You should make this pizza for the same people you had over for the rice-cooker pancake. They will think you are a really special cook/host/individual.

Squash Blossom Pizza adapted from The Mozza Cookbook
makes two 10-inch pizzas

20-24 fresh squash blossoms (see NOTE)
1 lb. of pizza dough, room temperature
handful of flour
2 tablespoons of olive oil plus more to finish the pizzas with
1/2 cup of tomato sauce
8 oz. of burrata that you've let hang out at room temperature for at least 30 minutes though it's even better if the cheese is at room temperature
kosher salt
fresh ground black pepper

NOTE: The Mozza Cookbook doesn't specify whether to use male or female blossoms, BUT according to Marcella Hazan: "Only the male, those on a stem, are good to eat. The female blossoms, attached to the zucchini, are mushy and don't taste good." Therefore, I was sure to buy only the male blossoms. (Here's a picture for you. The top one is male.) (p.s. Can anyone refute this information?)

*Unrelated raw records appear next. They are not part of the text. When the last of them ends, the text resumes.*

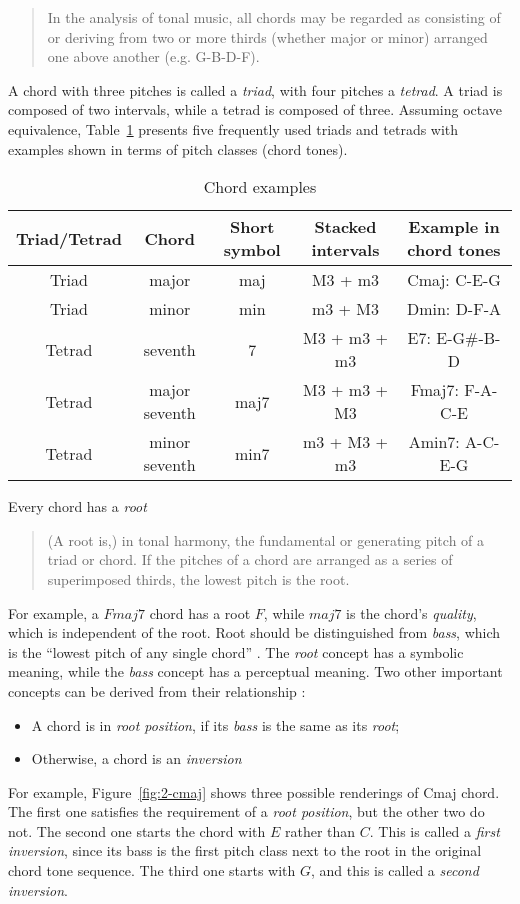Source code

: \begin{quote}
In the analysis of tonal music, all chords may be regarded as consisting of or deriving from two or more thirds (whether major or minor) arranged one above another (e.g. G-B-D-F).
\end{quote}

A chord with three pitches is called a {\it triad}, with four pitches a {\it tetrad}. A triad is composed of two intervals, while a tetrad is composed of three. Assuming octave equivalence, Table~\ref{tab:2-chords} presents five frequently used triads and tetrads with examples shown in terms of pitch classes (chord tones).
\begin{table}
\caption{Chord examples}
\centering
\scriptsize
\begin{tabular}{|c|c|c|c|c|} \hline
Triad/Tetrad & Chord & Short symbol & Stacked intervals & Example in chord tones \\ \hline
Triad & major & maj & M3 + m3 & Cmaj: C-E-G \\ \hline
Triad & minor & min & m3 + M3 & Dmin: D-F-A \\ \hline
Tetrad  & seventh & 7 & M3 + m3 + m3 & E7: E-G\#-B-D \\ \hline
Tetrad & major seventh & maj7 & M3 + m3 + M3 & Fmaj7: F-A-C-E \\ \hline
Tetrad & minor seventh & min7 & m3 + M3 + m3 & Amin7: A-C-E-G \\ \hline
\end{tabular}
\label{tab:2-chords}
\end{table}
Every chord has a {\it root} \cite{randel1999harvard}
\begin{quote}
(A root is,) in tonal harmony, the fundamental or generating pitch of a triad or chord. If the pitches of a chord are arranged as a series of superimposed thirds, the lowest pitch is the root.
\end{quote}
For example, a $Fmaj7$ chord has a root $F$, while $maj7$ is the chord's {\it quality}, which is independent of the root. Root should be distinguished from {\it bass}, which is the ``lowest pitch of any single chord'' \cite{randel1999harvard}. The {\it root} concept has a symbolic meaning, while the {\it bass} concept has a perceptual meaning. Two other important concepts can be derived from their relationship \cite{randel1999harvard}:
\begin{itemize}
\item A chord is in {\it root position}, if its {\it bass} is the same as its {\it root};
\item Otherwise, a chord is an {\it inversion}
\end{itemize}
For example, Figure~\ref{fig:2-cmaj} shows three possible renderings of Cmaj chord. The first one satisfies the requirement of a {\it root position}, but the other two do not. The second one starts the chord with $E$ rather than $C$. This is called a {\it first inversion}, since its bass is the first pitch class next to the root in the original chord tone sequence. The third one starts with $G$, and this is called a {\it second inversion}.

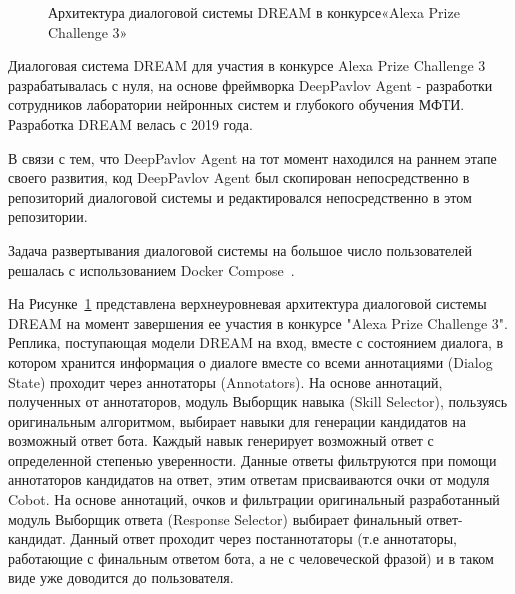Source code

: \begin{figure}[ht]
  \caption{Архитектура диалоговой системы {DREAM} в конкурсе«Alexa Prize Challenge 3»}\label{fig:Alexa1}
\end{figure}


Диалоговая система {DREAM} для участия в конкурсе Alexa Prize Challenge 3 разрабатывалась с нуля, на основе фреймворка DeepPavlov Agent -  разработки сотрудников лаборатории нейронных систем и глубокого обучения МФТИ. Разработка {DREAM} велась с 2019 года.

В связи с тем, что DeepPavlov Agent на тот момент находился на раннем этапе своего развития, код DeepPavlov Agent был скопирован непосредственно в репозиторий диалоговой системы и редактировался непосредственно в этом репозитории.

Задача развертывания диалоговой системы на большое число пользователей решалась с использованием Docker Compose~\cite{na_website_ndk}.

На Рисунке~\ref{fig:Alexa1} представлена верхнеуровневая архитектура диалоговой системы {DREAM} на момент завершения ее участия в конкурсе "Alexa Prize Challenge 3". Реплика, поступающая модели {DREAM} на вход, вместе с состоянием диалога, в котором хранится информация о диалоге вместе со всеми аннотациями (Dialog State) проходит через аннотаторы (Annotators). На основе аннотаций, полученных от аннотаторов, модуль Выборщик навыка (Skill Selector), пользуясь оригинальным алгоритмом, выбирает навыки для генерации кандидатов на возможный ответ бота. Каждый навык генерирует возможный ответ с определенной степенью уверенности. Данные ответы фильтруются при помощи аннотаторов кандидатов на ответ, этим ответам присваиваются очки от модуля Cobot. На основе аннотаций, очков и фильтрации оригинальный разработанный модуль Выборщик ответа (Response Selector) выбирает финальный ответ-кандидат. Данный ответ проходит через постаннотаторы (т.е аннотаторы, работающие с финальным ответом бота, а не с человеческой фразой) и в таком виде уже доводится до пользователя.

Preheat your oven to 500F.

Trim and discard the stems from the squash blossoms. Cut a slit down the side of the blossoms, open them up with your fingers, and cut out and discard the stamens. Here is where you want to check for bugs and give the blossoms a good rinse. Then you'll want to pat them dry.

Using your hands and a floured work surface, split your dough in half as evenly as you can. And then stretch one portion of it into a flat, roughly ten-inch disk. (I like to lay my finished disk on a piece of parchment paper and then  slide the parchment onto my baking sheet.)

Brush the rim of the dough with olive oil and season the entire surface with salt. Ladle or spoon 1/4 cup of the sauce onto the center of the dough and use the back of the ladle or soon in a circular motion to spread the sauce over the surface of the dough, leaving a 1-inch rim without any sauce.

Working from the outside of the pizza toward the center, and still leaving space for the crust, lay the squash blossoms in two concentric circles, plus two blossoms in the very center, covering the pizza in a single layer.

(Before you slide it into the oven, prepare your second pizza. That way, you can pull the first one out and put the second one in straight away. Or, if you have two baking sheets that can fit in your oven at the same time, cook them both at once!)

Slide the pizza(s) into the oven and bake until the crust is golden brown and crispy, 8 to 12 minutes.  Remove the pizza from the oven. Cut the burrata into four equal segments, placing one segment on each quadrant of the pizza. Finish with olive oil, a bit more sea salt and some black pepper. Serve.